Using a combination of a transverse vorticity (ω3) probe and a pair of parallel cold wires, simultaneous approximations, denoted as εap and εθap, to the energy dissipation rate ε and the temperature variance dissipation rate εθ, are obtained in decaying grid turbulence at a Taylor microscale Reynolds number of about 52. While there are important differences between the spectra of either εap or εθap and those of their isotropic counterparts ε′ and εθ′, the correlation between εap and εθap is as small as that between ε′ and εθ′. The large discrepancies, which exist in the literature, for the correlation coefficient between the locally averaged values of ε and εθ reflect a dependence on the flow type as well as on the Reynolds number.
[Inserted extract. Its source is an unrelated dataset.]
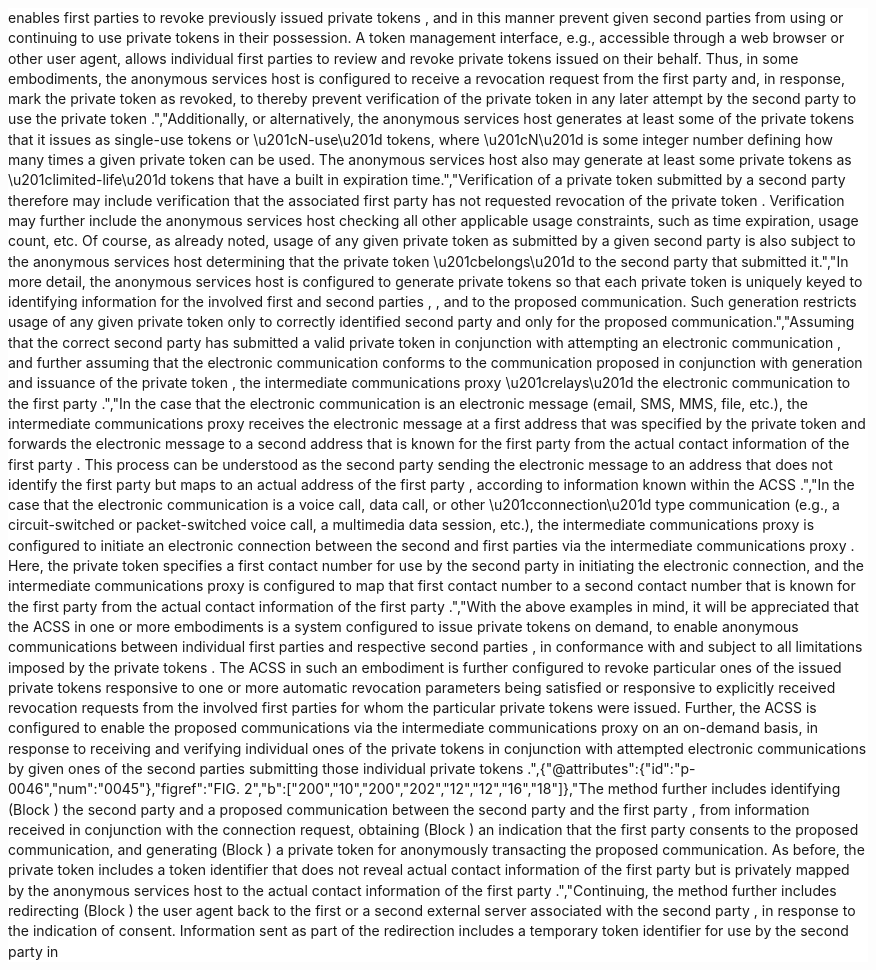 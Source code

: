 enables first parties  to revoke previously issued private tokens , and in this manner prevent given second parties  from using or continuing to use private tokens  in their possession. A token management interface, e.g., accessible through a web browser or other user agent, allows individual first parties  to review and revoke private tokens  issued on their behalf. Thus, in some embodiments, the anonymous services host  is configured to receive a revocation request from the first party  and, in response, mark the private token  as revoked, to thereby prevent verification of the private token  in any later attempt by the second party  to use the private token .","Additionally, or alternatively, the anonymous services host  generates at least some of the private tokens  that it issues as single-use tokens or \u201cN-use\u201d tokens, where \u201cN\u201d is some integer number defining how many times a given private token  can be used. The anonymous services host  also may generate at least some private tokens  as \u201climited-life\u201d tokens that have a built in expiration time.","Verification of a private token  submitted by a second party  therefore may include verification that the associated first party  has not requested revocation of the private token . Verification may further include the anonymous services host  checking all other applicable usage constraints, such as time expiration, usage count, etc. Of course, as already noted, usage of any given private token  as submitted by a given second party  is also subject to the anonymous services host  determining that the private token  \u201cbelongs\u201d to the second party  that submitted it.","In more detail, the anonymous services host  is configured to generate private tokens  so that each private token  is uniquely keyed to identifying information for the involved first and second parties , , and to the proposed communication. Such generation restricts usage of any given private token  only to correctly identified second party  and only for the proposed communication.","Assuming that the correct second party  has submitted a valid private token  in conjunction with attempting an electronic communication , and further assuming that the electronic communication  conforms to the communication proposed in conjunction with generation and issuance of the private token , the intermediate communications proxy  \u201crelays\u201d the electronic communication  to the first party .","In the case that the electronic communication  is an electronic message (email, SMS, MMS, file, etc.), the intermediate communications proxy  receives the electronic message at a first address that was specified by the private token  and forwards the electronic message to a second address that is known for the first party  from the actual contact information of the first party . This process can be understood as the second party  sending the electronic message to an address that does not identify the first party  but maps to an actual address of the first party , according to information known within the ACSS .","In the case that the electronic communication  is a voice call, data call, or other \u201cconnection\u201d type communication (e.g., a circuit-switched or packet-switched voice call, a multimedia data session, etc.), the intermediate communications proxy  is configured to initiate an electronic connection between the second and first parties via the intermediate communications proxy . Here, the private token  specifies a first contact number for use by the second party  in initiating the electronic connection, and the intermediate communications proxy  is configured to map that first contact number to a second contact number that is known for the first party  from the actual contact information of the first party .","With the above examples in mind, it will be appreciated that the ACSS  in one or more embodiments is a system configured to issue private tokens  on demand, to enable anonymous communications between individual first parties  and respective second parties , in conformance with and subject to all limitations imposed by the private tokens . The ACSS  in such an embodiment is further configured to revoke particular ones of the issued private tokens  responsive to one or more automatic revocation parameters being satisfied or responsive to explicitly received revocation requests from the involved first parties  for whom the particular private tokens  were issued. Further, the ACSS  is configured to enable the proposed communications via the intermediate communications proxy  on an on-demand basis, in response to receiving and verifying individual ones of the private tokens  in conjunction with attempted electronic communications by given ones of the second parties  submitting those individual private tokens .",{"@attributes":{"id":"p-0046","num":"0045"},"figref":"FIG. 2","b":["200","10","200","202","12","12","16","18"]},"The method  further includes identifying (Block ) the second party  and a proposed communication between the second party  and the first party , from information received in conjunction with the connection request, obtaining (Block ) an indication that the first party  consents to the proposed communication, and generating (Block ) a private token  for anonymously transacting the proposed communication. As before, the private token  includes a token identifier that does not reveal actual contact information of the first party  but is privately mapped by the anonymous services host  to the actual contact information of the first party .","Continuing, the method  further includes redirecting (Block ) the user agent back to the first or a second external server associated with the second party , in response to the indication of consent. Information sent as part of the redirection includes a temporary token identifier  for use by the second party  in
Whereas εap is strongly correlated with ω32, the correlation between ε′ and ω32 is weak. The correlation between εθap and ω32 is comparable to that between εθ′ and ω32. The effect different choices of ε and εθ have on the refined similarity hypothesis (RSH) (Kolmogorov, 1962) and its extension (RSHP) to a passive scalar is also examined. By reference to a nearly complete ε obtained with a three-component vorticity probe, RSH is more closely satisfied by εap than ε′. In contrast, RSHP appears to be approximately satisfied, regardless of which approximations are used for ε and εθ.